:: Exercise ::
Your answer should be the lines of the data below that contain "DoxyCompactItemize".

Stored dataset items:
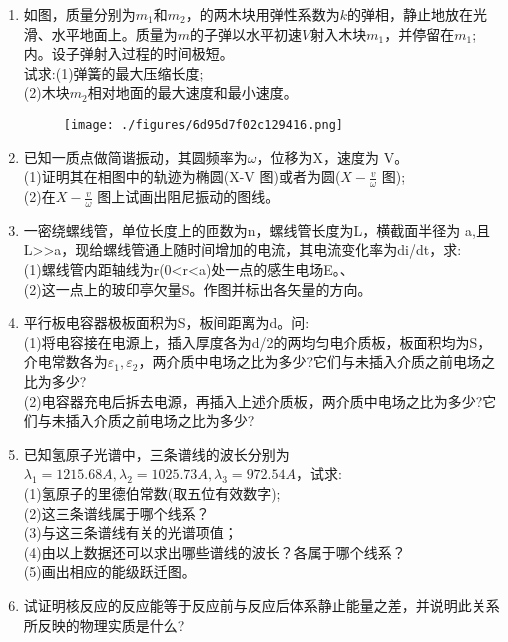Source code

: 
\begin{enumerate}
\item 如图，质量分别为$m_1$和$m_2$，的两木块用弹性系数为$k$的弹相，静止地放在光滑、水平地面上。质量为$m$的子弹以水平初速$V$射入木块$m_1$，并停留在$m_1$;内。设子弹射入过程的时间极短。\\
试求:(1)弹簧的最大压缩长度;\\
(2)木块$m_2$相对地面的最大速度和最小速度。
\begin{figure}[ht]
\centering
\texttt{[image: ./figures/6d95d7f02c129416.png]}
\caption{} \label{fig_SSD02_1}
\end{figure}
\item  已知一质点做简谐振动，其圆频率为$\omega$，位移为X，速度为 V。\\
(1)证明其在相图中的轨迹为椭圆(X-V 图)或者为圆($\displaystyle X-\frac{v}{\omega}$ 图);\\
(2)在$\displaystyle X-\frac{v}{\omega}$ 图上试画出阻尼振动的图线。
\item 一密绕螺线管，单位长度上的匝数为n，螺线管长度为L，横截面半径为 a,且L>>a，现给螺线管通上随时间增加的电流，其电流变化率为di/dt，求:\\
(1)螺线管内距轴线为r(0<r<a)处一点的感生电场E。、\\
(2)这一点上的玻印亭欠量S。作图并标出各矢量的方向。
\item 平行板电容器极板面积为S，板间距离为d。问:\\
(1)将电容接在电源上，插入厚度各为d/2的两均匀电介质板，板面积均为S，介电常数各为$\varepsilon_1,\varepsilon_2$，两介质中电场之比为多少?它们与未插入介质之前电场之比为多少?\\
(2)电容器充电后拆去电源，再插入上述介质板，两介质中电场之比为多少?它们与未插入介质之前电场之比为多少?
\item 已知氢原子光谱中，三条谱线的波长分别为$\lambda_1=1215.68A,\lambda_2=1025.73A,\lambda_3=972.54A$，试求:\\
(1)氢原子的里德伯常数(取五位有效数字);\\
(2)这三条谱线属于哪个线系？\\
(3)与这三条谱线有关的光谱项值；\\
(4)由以上数据还可以求出哪些谱线的波长？各属于哪个线系？\\
(5)画出相应的能级跃迁图。
\item 试证明核反应的反应能等于反应前与反应后体系静止能量之差，并说明此关系所反映的物理实质是什么?
\end{enumerate}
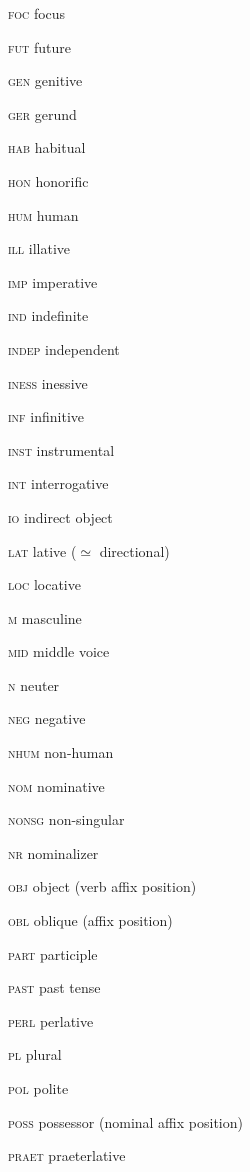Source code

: \begin{refsection}
\begin{multicols}{2}
	\textsc{foc}  focus
	
	\textsc{fut}  future
	
	\textsc{gen}  genitive

	
	\textsc{ger}  gerund
	
	\textsc{hab}  habitual
	
	\textsc{hon}  honorific
	
	\textsc{hum}  human
	
	\textsc{ill}  illative
	
	\textsc{imp}  imperative
	
	\textsc{ind}  indefinite
	
	\textsc{indep}  independent
	
	\textsc{iness}  inessive
	
	\textsc{inf}  infinitive
	
	\textsc{inst}  instrumental
	
	\textsc{int}  interrogative
	
	\textsc{io}  indirect object
	
	\textsc{lat}  lative (${\simeq}$ directional)
	
	\textsc{loc}  locative
	
	\textsc{m}  masculine
	
	\textsc{mid}  middle voice
	
	\textsc{n}  neuter
	
	\textsc{neg}  negative
	
	\textsc{nhum}  non-human
	
	\textsc{nom}  nominative
	
	\textsc{nonsg}  non-singular
	
	\textsc{nr}  nominalizer
	
	\textsc{obj}  object (verb affix position)
	
	\textsc{obl}  oblique (affix position)
	
	\textsc{part}  participle
	
	\textsc{past}  past tense
	
	\textsc{perl}  perlative
	
	\textsc{pl}  plural
	
	\textsc{pol}  polite
	
	\textsc{poss}  possessor (nominal affix position)
	
	\textsc{praet}  praeterlative
	

\end{multicols}
\end{refsection}
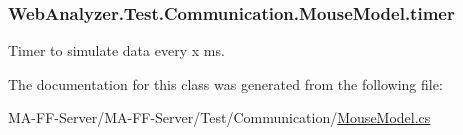 \subsubsection[{timer}]{ Web\+Analyzer.\+Test.\+Communication.\+Mouse\+Model.\+timer\hspace{0.3cm}{\ttfamily [private]}}\label{class_web_analyzer_1_1_test_1_1_communication_1_1_mouse_model_a23daaf5b022d16c45c6f9d0084da2819}


Timer to simulate data every x ms. 



The documentation for this class was generated from the following file\+:\begin{DoxyCompactItemize}
\item 
M\+A-\/\+F\+F-\/\+Server/\+M\+A-\/\+F\+F-\/\+Server/\+Test/\+Communication/\hyperlink{_mouse_model_8cs}{Mouse\+Model.\+cs}\end{DoxyCompactItemize}
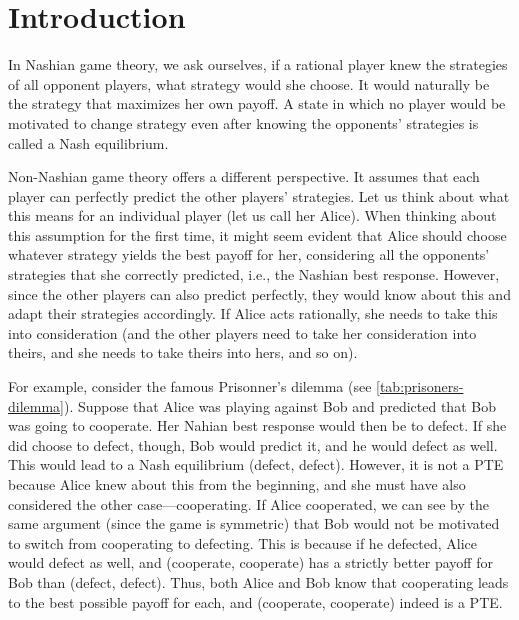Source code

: \chapter{Introduction}
In Nashian game theory, we ask ourselves, if a rational player knew the strategies of all opponent players, what strategy would she choose.
It would naturally be the strategy that maximizes her own payoff.
A state in which no player would be motivated to change strategy even after knowing the opponents' strategies is called a Nash equilibrium.

Non-Nashian game theory offers a different perspective.
It assumes that each player can perfectly predict the other players' strategies.
Let us think about what this means for an individual player (let us call her Alice).
When thinking about this assumption for the first time, it might seem evident that Alice should choose whatever strategy yields the best payoff for her, considering all the opponents' strategies that she correctly predicted, i.e., the Nashian best response.
However, since the other players can also predict perfectly, they would know about this and adapt their strategies accordingly.
If Alice acts rationally, she needs to take this into consideration (and the other players need to take her consideration into theirs, and she needs to take theirs into hers, and so on).

For example, consider the famous Prisonner's dilemma (see \autoref{tab:prisoners-dilemma}).
Suppose that Alice was playing against Bob and predicted that Bob was going to cooperate.
Her Nahian best response would then be to defect.
If she did choose to defect, though, Bob would predict it, and he would defect as well.
This would lead to a Nash equilibrium (defect, defect).
However, it is not a PTE because Alice knew about this from the beginning, and she must have also considered the other case---cooperating.
If Alice cooperated, we can see by the same argument (since the game is symmetric) that Bob would not be motivated to switch from cooperating to defecting.
This is because if he defected, Alice would defect as well, and (cooperate, cooperate) has a strictly better payoff for Bob than (defect, defect).
Thus, both Alice and Bob know that cooperating leads to the best possible payoff for each, and (cooperate, cooperate) indeed is a PTE.

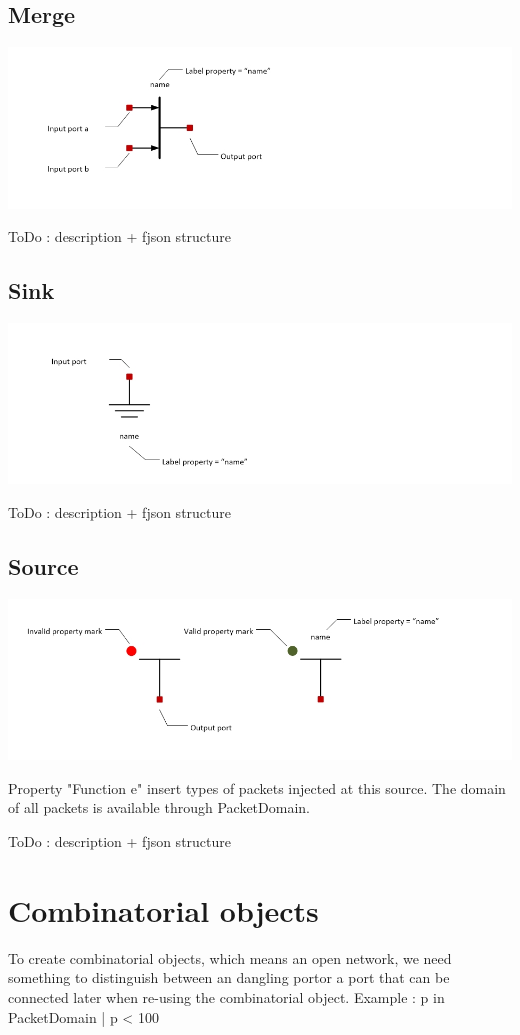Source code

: \documentclass[a4paper,11pt,final]{article}
\begin{document}
\subsection{Merge}
\includegraphics[width=1.0\textwidth]{merge}

ToDo : description + fjson structure

\subsection{Sink}
\includegraphics[width=1.0\textwidth]{sink}

ToDo : description + fjson structure

\subsection{Source}
\includegraphics[width=1.0\textwidth]{source}

Property "Function e" insert types of packets injected at this source. The
domain of all packets is available through PacketDomain.

ToDo : description + fjson structure

\newpage
\section{Combinatorial objects} To create combinatorial objects, which
means an open network, we need something to distinguish between an dangling portor a port that can be connected later when re-using the combinatorial object.
Example : {p in PacketDomain | p < 100}
\end{document}
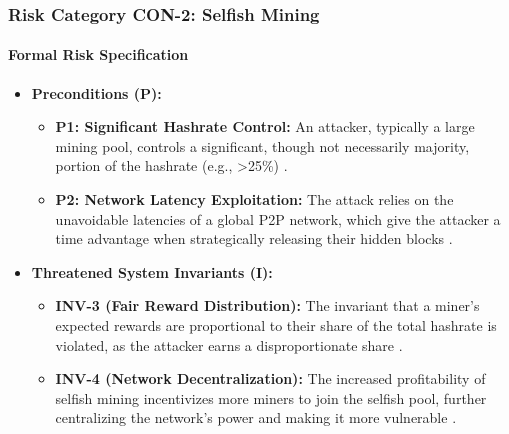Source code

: \subsubsection{Risk Category CON-2: Selfish Mining}

\paragraph{Formal Risk Specification}

\begin{itemize}
    \item \textbf{Preconditions (P):}
    \begin{itemize}
        \item \textbf{P1: Significant Hashrate Control:} An attacker, typically a large mining pool, controls a significant, though not necessarily majority, portion of the hashrate (e.g., >25\%) \cite{Eyal2014}.
        \item \textbf{P2: Network Latency Exploitation:} The attack relies on the unavoidable latencies of a global P2P network, which give the attacker a time advantage when strategically releasing their hidden blocks \cite{Eyal2014, Wang2019}.
    \end{itemize}

    \item \textbf{Threatened System Invariants (I):}
    \begin{itemize}
        \item \textbf{INV-3 (Fair Reward Distribution):} The invariant that a miner's expected rewards are proportional to their share of the total hashrate is violated, as the attacker earns a disproportionate share \cite{Eyal2014}.
        \item \textbf{INV-4 (Network Decentralization):} The increased profitability of selfish mining incentivizes more miners to join the selfish pool, further centralizing the network's power and making it more vulnerable \cite{Eyal2014}.
    \end{itemize}


\end{itemize}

:: Finished task ::
The documentation for this class was generated from the following file\+:\begin{DoxyCompactItemize}
M\+A-\/\+F\+F-\/\+Server/\+M\+A-\/\+F\+F-\/\+Server/\+Test/\+Communication/\hyperlink{_mouse_model_8cs}{Mouse\+Model.\+cs}\end{DoxyCompactItemize}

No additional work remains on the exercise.